What the task requires = Restate, word for word and with nothing added, the lines from the one containing "<td>28.20</td>" through the last line of the material below.

- - - - -

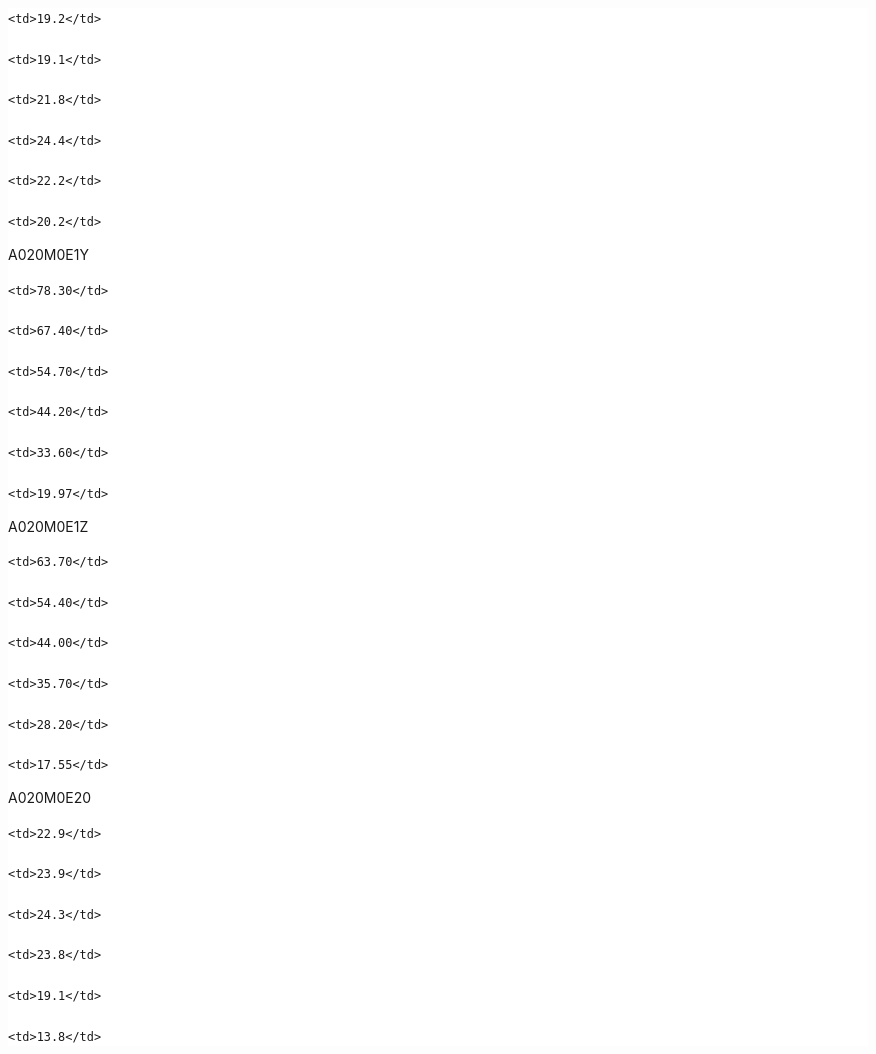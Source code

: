     <td>19.2</td>
    
    <td>19.1</td>
    
    <td>21.8</td>
    
    <td>24.4</td>
    
    <td>22.2</td>
    
    <td>20.2</td>
    

</tr>

<tr>
    <td>A020M0E1Y</td>
    
    <td>78.30</td>
    
    <td>67.40</td>
    
    <td>54.70</td>
    
    <td>44.20</td>
    
    <td>33.60</td>
    
    <td>19.97</td>
    

</tr>

<tr>
    <td>A020M0E1Z</td>
    
    <td>63.70</td>
    
    <td>54.40</td>
    
    <td>44.00</td>
    
    <td>35.70</td>
    
    <td>28.20</td>
    
    <td>17.55</td>
    

</tr>

<tr>
    <td>A020M0E20</td>
    
    <td>22.9</td>
    
    <td>23.9</td>
    
    <td>24.3</td>
    
    <td>23.8</td>
    
    <td>19.1</td>
    
    <td>13.8</td>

- - - - -

Result of the exercise =
    <td>28.20</td>
    
    <td>17.55</td>
    

</tr>

<tr>
    <td>A020M0E20</td>
    
    <td>22.9</td>
    
    <td>23.9</td>
    
    <td>24.3</td>
    
    <td>23.8</td>
    
    <td>19.1</td>
    
    <td>13.8</td>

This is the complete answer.